Extracted records
###
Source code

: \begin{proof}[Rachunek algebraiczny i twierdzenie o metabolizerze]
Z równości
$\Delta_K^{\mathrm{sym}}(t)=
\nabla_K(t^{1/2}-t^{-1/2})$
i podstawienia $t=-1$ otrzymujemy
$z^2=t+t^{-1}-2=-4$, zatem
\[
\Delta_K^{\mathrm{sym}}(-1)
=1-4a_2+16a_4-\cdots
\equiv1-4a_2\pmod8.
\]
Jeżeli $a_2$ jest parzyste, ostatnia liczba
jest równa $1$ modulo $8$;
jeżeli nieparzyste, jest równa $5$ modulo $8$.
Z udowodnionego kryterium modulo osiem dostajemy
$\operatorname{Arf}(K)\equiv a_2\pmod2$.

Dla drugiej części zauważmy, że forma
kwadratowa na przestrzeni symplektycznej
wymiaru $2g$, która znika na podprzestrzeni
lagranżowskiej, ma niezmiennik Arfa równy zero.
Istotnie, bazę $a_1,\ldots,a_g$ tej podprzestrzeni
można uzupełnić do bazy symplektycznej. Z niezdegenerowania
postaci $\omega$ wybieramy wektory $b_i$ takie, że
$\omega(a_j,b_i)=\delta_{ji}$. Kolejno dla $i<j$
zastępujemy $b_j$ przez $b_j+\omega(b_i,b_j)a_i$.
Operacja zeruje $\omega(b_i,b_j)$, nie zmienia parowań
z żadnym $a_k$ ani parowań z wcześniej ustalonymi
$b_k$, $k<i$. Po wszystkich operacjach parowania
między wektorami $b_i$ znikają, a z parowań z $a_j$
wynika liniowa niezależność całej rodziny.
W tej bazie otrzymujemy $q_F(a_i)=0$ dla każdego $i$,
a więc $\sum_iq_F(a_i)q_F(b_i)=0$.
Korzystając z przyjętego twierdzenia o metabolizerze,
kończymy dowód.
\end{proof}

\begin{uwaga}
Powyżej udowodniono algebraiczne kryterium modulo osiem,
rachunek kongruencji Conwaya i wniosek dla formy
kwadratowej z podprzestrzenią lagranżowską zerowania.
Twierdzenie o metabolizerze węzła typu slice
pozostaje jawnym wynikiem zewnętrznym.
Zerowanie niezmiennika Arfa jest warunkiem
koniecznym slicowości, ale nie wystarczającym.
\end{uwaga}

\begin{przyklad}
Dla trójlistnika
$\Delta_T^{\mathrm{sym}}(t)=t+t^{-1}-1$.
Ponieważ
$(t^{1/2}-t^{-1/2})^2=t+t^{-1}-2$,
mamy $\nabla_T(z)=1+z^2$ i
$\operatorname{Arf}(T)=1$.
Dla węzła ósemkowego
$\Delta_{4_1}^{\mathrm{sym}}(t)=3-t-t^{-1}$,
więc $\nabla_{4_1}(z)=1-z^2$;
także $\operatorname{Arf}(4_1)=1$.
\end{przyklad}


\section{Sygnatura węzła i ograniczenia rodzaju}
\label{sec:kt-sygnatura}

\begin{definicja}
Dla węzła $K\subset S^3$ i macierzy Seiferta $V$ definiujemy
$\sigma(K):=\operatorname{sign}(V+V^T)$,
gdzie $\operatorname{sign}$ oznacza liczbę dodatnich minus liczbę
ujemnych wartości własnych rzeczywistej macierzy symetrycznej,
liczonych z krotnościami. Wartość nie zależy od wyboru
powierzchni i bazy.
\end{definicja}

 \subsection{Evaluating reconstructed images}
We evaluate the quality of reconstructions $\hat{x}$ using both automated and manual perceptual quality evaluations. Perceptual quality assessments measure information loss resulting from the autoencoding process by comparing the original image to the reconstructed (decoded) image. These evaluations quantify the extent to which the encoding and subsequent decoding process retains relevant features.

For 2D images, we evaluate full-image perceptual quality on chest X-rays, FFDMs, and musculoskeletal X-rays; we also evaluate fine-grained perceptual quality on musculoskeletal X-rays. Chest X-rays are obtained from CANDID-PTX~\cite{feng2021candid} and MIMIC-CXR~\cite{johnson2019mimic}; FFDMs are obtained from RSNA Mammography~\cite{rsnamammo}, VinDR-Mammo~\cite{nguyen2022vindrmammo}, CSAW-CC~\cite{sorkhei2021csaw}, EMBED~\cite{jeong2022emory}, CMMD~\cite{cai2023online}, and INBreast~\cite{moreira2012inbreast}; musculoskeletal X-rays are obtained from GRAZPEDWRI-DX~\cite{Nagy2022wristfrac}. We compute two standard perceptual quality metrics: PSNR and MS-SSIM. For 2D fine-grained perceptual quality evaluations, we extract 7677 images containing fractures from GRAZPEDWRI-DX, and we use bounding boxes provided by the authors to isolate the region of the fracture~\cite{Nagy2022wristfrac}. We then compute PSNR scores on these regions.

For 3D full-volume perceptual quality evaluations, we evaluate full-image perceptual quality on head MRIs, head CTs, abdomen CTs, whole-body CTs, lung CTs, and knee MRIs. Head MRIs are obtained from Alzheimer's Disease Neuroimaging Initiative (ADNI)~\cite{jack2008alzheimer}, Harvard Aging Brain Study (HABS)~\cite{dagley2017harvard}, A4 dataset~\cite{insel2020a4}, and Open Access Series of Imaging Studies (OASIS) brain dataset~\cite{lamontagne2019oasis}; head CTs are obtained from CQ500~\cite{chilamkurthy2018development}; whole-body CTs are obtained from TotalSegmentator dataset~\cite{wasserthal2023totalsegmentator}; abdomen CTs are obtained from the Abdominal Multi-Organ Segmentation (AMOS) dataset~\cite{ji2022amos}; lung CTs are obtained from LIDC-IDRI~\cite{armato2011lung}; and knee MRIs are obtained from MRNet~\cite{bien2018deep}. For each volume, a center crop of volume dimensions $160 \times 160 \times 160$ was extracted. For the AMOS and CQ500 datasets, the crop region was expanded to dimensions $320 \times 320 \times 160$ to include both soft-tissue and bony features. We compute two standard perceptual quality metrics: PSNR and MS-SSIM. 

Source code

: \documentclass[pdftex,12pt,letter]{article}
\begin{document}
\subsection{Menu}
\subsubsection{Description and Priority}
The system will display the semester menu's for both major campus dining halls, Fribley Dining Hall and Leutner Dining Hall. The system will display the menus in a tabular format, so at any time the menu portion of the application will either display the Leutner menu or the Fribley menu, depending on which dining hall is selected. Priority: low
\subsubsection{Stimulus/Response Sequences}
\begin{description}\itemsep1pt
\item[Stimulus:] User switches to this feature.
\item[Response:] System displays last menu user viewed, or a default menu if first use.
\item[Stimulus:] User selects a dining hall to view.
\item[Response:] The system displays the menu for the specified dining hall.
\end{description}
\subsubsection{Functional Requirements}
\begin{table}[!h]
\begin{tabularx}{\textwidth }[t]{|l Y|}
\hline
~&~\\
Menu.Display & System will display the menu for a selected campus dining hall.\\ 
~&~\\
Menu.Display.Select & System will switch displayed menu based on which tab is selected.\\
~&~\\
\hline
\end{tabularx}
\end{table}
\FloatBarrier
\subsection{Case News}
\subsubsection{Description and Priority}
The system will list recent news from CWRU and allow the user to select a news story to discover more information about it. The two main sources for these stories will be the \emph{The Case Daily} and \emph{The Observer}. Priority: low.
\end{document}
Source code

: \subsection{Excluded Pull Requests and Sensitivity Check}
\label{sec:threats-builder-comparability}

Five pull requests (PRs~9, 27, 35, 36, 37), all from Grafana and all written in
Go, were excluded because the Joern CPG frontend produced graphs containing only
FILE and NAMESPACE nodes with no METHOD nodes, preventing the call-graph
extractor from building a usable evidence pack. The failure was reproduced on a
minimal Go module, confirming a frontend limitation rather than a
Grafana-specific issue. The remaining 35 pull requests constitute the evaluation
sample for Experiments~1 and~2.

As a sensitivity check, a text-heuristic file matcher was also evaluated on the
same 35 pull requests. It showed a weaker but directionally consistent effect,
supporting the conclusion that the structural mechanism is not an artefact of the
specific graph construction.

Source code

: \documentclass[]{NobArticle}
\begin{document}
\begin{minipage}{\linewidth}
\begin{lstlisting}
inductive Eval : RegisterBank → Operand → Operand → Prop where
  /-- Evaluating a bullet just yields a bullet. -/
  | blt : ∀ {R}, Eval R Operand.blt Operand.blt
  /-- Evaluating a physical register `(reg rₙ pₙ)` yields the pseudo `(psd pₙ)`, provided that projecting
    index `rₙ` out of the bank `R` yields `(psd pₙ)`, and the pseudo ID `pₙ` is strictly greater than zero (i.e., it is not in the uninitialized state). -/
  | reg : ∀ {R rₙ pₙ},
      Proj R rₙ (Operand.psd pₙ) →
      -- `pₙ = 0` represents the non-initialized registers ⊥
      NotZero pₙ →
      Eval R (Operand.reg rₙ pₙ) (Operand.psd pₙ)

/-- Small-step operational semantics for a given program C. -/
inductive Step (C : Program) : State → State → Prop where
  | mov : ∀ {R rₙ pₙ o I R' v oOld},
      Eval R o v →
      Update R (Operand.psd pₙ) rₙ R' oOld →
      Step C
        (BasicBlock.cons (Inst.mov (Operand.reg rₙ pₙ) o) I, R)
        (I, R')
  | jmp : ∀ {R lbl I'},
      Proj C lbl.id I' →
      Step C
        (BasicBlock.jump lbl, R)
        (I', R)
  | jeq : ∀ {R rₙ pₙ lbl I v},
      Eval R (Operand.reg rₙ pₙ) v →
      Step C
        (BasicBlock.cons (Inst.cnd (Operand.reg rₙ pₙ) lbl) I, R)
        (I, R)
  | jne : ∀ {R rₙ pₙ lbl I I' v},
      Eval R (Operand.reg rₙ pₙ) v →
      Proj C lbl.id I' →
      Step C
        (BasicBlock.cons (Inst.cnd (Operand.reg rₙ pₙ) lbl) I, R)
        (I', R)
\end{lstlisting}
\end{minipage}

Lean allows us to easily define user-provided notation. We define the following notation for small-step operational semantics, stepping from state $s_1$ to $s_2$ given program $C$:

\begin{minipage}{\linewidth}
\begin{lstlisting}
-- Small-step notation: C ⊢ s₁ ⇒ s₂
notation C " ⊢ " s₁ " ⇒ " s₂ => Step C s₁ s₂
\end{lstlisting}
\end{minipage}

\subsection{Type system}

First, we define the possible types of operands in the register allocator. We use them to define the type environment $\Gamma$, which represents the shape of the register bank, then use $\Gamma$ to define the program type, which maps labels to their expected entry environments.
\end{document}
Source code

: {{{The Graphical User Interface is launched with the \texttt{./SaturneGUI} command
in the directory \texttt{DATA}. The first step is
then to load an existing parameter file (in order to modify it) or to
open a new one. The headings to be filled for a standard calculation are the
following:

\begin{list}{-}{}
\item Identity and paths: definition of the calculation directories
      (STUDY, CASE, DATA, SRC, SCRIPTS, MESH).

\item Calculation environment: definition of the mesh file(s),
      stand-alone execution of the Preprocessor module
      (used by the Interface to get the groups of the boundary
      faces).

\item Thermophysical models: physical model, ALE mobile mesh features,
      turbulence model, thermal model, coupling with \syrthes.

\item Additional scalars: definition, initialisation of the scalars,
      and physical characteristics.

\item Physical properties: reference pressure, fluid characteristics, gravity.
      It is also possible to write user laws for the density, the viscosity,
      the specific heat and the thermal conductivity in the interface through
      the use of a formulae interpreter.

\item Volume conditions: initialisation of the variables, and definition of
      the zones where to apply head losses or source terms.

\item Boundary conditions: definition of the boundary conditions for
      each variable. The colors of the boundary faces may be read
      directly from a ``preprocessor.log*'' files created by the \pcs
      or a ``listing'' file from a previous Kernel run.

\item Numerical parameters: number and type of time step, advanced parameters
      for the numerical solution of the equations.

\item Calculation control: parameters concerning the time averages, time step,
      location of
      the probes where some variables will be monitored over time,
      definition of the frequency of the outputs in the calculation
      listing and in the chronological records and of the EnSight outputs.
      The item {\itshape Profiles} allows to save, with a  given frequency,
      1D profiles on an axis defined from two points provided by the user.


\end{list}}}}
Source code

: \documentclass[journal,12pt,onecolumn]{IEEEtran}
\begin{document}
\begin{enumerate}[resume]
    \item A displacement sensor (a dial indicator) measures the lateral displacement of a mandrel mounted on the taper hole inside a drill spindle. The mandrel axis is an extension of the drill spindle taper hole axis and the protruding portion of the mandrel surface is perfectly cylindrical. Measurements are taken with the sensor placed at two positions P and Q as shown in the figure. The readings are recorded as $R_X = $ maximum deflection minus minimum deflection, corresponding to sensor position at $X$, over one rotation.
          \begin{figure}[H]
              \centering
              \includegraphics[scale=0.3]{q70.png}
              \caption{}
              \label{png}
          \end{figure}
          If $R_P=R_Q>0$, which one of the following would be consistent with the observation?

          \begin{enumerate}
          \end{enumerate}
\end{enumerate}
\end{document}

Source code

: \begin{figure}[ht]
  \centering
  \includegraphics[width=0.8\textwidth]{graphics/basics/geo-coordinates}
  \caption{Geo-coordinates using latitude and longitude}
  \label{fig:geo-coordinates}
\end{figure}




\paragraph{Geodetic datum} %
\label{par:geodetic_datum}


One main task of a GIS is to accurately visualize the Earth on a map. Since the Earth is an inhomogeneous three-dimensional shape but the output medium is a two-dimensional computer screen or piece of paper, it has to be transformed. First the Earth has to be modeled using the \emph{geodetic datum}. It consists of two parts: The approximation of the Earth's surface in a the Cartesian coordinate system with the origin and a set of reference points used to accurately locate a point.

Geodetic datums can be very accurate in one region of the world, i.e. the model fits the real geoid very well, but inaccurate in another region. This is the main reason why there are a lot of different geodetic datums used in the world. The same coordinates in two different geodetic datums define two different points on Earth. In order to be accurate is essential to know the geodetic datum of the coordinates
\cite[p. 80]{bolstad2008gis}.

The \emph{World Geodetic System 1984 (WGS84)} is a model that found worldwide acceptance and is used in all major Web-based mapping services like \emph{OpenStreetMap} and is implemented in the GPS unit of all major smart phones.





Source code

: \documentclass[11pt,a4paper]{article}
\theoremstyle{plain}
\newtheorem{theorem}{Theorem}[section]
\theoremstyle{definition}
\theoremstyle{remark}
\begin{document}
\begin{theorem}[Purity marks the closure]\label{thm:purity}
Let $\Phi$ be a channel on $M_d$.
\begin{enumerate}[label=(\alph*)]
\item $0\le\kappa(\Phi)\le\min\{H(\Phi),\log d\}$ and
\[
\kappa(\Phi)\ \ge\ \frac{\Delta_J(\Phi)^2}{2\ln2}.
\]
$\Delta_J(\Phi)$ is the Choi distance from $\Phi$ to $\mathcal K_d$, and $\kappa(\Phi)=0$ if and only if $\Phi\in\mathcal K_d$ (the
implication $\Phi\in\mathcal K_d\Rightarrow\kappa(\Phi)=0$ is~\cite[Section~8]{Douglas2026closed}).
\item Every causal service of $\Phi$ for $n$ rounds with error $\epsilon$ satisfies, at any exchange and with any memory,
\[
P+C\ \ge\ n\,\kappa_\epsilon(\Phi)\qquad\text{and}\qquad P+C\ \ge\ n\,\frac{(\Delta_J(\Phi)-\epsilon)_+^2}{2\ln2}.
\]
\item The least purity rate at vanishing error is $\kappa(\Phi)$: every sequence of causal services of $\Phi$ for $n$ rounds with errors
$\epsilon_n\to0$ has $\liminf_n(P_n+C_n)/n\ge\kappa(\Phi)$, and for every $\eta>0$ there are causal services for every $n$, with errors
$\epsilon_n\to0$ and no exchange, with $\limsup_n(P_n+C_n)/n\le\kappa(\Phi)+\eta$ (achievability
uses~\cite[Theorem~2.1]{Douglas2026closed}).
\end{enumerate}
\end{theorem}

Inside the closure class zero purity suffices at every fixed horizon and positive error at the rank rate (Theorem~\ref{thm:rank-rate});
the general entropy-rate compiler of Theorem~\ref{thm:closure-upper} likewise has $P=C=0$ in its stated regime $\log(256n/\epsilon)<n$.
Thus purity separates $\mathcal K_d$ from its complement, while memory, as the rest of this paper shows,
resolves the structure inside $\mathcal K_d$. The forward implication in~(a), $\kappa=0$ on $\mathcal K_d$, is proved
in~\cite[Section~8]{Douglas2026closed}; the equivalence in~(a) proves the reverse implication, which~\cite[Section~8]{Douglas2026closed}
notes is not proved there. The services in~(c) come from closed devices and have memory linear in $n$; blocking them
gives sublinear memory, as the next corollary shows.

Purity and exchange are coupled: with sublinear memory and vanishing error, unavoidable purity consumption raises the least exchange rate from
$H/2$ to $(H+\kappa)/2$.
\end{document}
###
:: Task brief ::
Reproduce verbatim the lines above, from the line with "The system will list" through the line with "inductive Eval : RegisterBank".

:: Written response ::
The system will list recent news from CWRU and allow the user to select a news story to discover more information about it. The two main sources for these stories will be the \emph{The Case Daily} and \emph{The Observer}. Priority: low.
\end{document}
Source code

: \subsection{Excluded Pull Requests and Sensitivity Check}
\label{sec:threats-builder-comparability}

Five pull requests (PRs~9, 27, 35, 36, 37), all from Grafana and all written in
Go, were excluded because the Joern CPG frontend produced graphs containing only
FILE and NAMESPACE nodes with no METHOD nodes, preventing the call-graph
extractor from building a usable evidence pack. The failure was reproduced on a
minimal Go module, confirming a frontend limitation rather than a
Grafana-specific issue. The remaining 35 pull requests constitute the evaluation
sample for Experiments~1 and~2.

As a sensitivity check, a text-heuristic file matcher was also evaluated on the
same 35 pull requests. It showed a weaker but directionally consistent effect,
supporting the conclusion that the structural mechanism is not an artefact of the
specific graph construction.

Source code

: \documentclass[]{NobArticle}
\begin{document}
\begin{minipage}{\linewidth}
\begin{lstlisting}
inductive Eval : RegisterBank → Operand → Operand → Prop where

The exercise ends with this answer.